Re: Proposed QIP: Support for Message Grouping in the broker.

Ken Giusti Fri, 01 Jul 2011 04:05:09 -0700

Folks,

Here's a second draft of the proposal.  I've tried to incorporate the feedback 
provided during the last week.  And I have tried to limit the proposed feature 
set a bit more.

Opinions welcome, thanks -

-K

# Message Groups

## Status

Draft

## Summary

This document describes a new feature that would allow an application to
classify a set of related messages as belonging to a group. This document also
describes two policies that the broker could apply when delivering a message
group to one or more consumers.

## Problem

It would be useful to give an application the ability to classify a set of
messages as belonging to a single unit of work.  Furthermore, if the broker can
identify messages belonging to the same unit of work, it can enforce policies
that control how that unit of work can be consumed.

For example, it may be desirable to guarantee that a particular set of
messages are consumed by the same client, even in the case where there are
multiple clients consuming from the same queue.

In a different scenario, it may be permissible for different clients to consume
messages from the same group, as long as it can be guaranteed that the
individual messages are not processed in parallel.  In other words, the broker
would ensure that messages are processed by consumers in the same order in
which they were enqueued.

For example, assume we have a shopping application that manages items in a
virtual shopping cart.  A user may add an item to their shopping cart, then
change their mind and remove it.  If the application sends an "add" message to
the broker, immediately followed by a "remove" message, they will be queued in
the proper order - "add", then "remove".

However, if there are multiple consumers, it is possible that once a consumer
acquires the "add" message, a different consumer may acquire the "remove"
message.  This allows both messages to be processed in parallel, which could
result in the "remove" operation being performed before the "add" operation.

## Solution

This QIP proposes the following:

1) provide the ability for a message producer to designate a set of messages
as belonging to the same group.

2) allow the broker to identify messages that belong to the same group.

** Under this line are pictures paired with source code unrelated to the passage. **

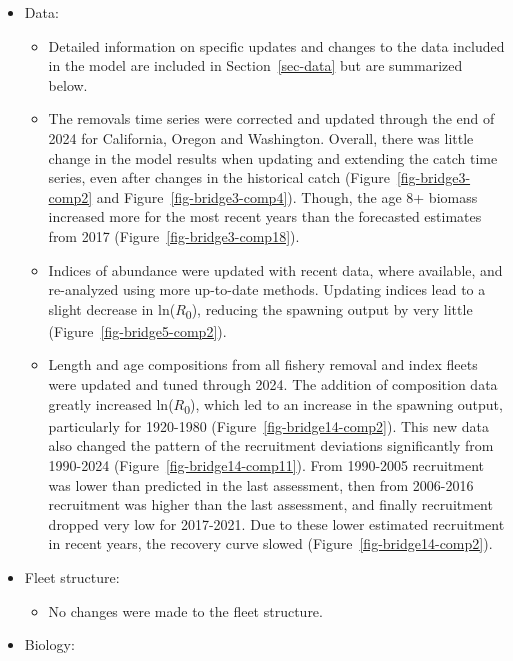 \documentclass[
]{scrartcl}
\providecommand{\tightlist}{%
  \setlength{\itemsep}{0pt}\setlength{\parskip}{0pt}}\usepackage{longtable,booktabs,array}
\begin{document}
\begin{itemize}
\tightlist
\item
  Data:

  \begin{itemize}
  \tightlist
  \item
    Detailed information on specific updates and changes to the data
    included in the model are included in Section~\ref{sec-data} but are
    summarized below.
  \item
    The removals time series were corrected and updated through the end
    of 2024 for California, Oregon and Washington. Overall, there was
    little change in the model results when updating and extending the
    catch time series, even after changes in the historical catch
    (Figure~\ref{fig-bridge3-comp2} and Figure~\ref{fig-bridge3-comp4}).
    Though, the age 8+ biomass increased more for the most recent years
    than the forecasted estimates from 2017
    (Figure~\ref{fig-bridge3-comp18}).\\
  \item
    Indices of abundance were updated with recent data, where available,
    and re-analyzed using more up-to-date methods. Updating indices lead
    to a slight decrease in ln(\(R\)\textsubscript{0}), reducing the
    spawning output by very little (Figure~\ref{fig-bridge5-comp2}).
  \item
    Length and age compositions from all fishery removal and index
    fleets were updated and tuned through 2024. The addition of
    composition data greatly increased ln(\(R\)\textsubscript{0}), which
    led to an increase in the spawning output, particularly for
    1920-1980 (Figure~\ref{fig-bridge14-comp2}). This new data also
    changed the pattern of the recruitment deviations significantly from
    1990-2024 (Figure~\ref{fig-bridge14-comp11}). From 1990-2005
    recruitment was lower than predicted in the last assessment, then
    from 2006-2016 recruitment was higher than the last assessment, and
    finally recruitment dropped very low for 2017-2021. Due to these
    lower estimated recruitment in recent years, the recovery curve
    slowed (Figure~\ref{fig-bridge14-comp2}).
  \end{itemize}
\item
  Fleet structure:

  \begin{itemize}
  \tightlist
  \item
    No changes were made to the fleet structure.
  \end{itemize}
\item
  Biology:


\end{itemize}
\end{document}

3) define policies for the broker that control the delivery of messages
belonging to the same group.

For #1:

The sending application would define a message header that would contain the
message's group identifier.  The group identifier stored in that header field
would be a string value determined by the application.  Messages from the same
group would have the same group identifier value.

For #2:

The key for the header that contains the group identifier would be provided to
the broker via configuration.

>From the broker's perspective, the number of different group id values would be
unlimited.  And the value of group identifiers would not be provided ahead of
time by configuration: the broker must learn them at runtime.

For #3:

This QIP defines two message group policies.  Additional policies may be
defined in the future.

Policy 1: Exclusive Consumer

With this policy, the broker would guarantee that all messages in a group
would be delivered to the same client.

This policy would be configured on a per-queue basis.  When the first message
of a new message group becomes available for delivery, the broker will
associate that group with the next available consumer.  The broker would then
guarantee that all messages from that group are delivered to that consumer
only.

The broker will maintain the group/client association for the lifetime of the
client.  Should the client die or cancel its subscription, any unacknowledged
messages in the group will be assigned to a different client (preserving
message order).  Group/client associations are not maintained across broker
restart.  These associations must be replicated in a clustered broker.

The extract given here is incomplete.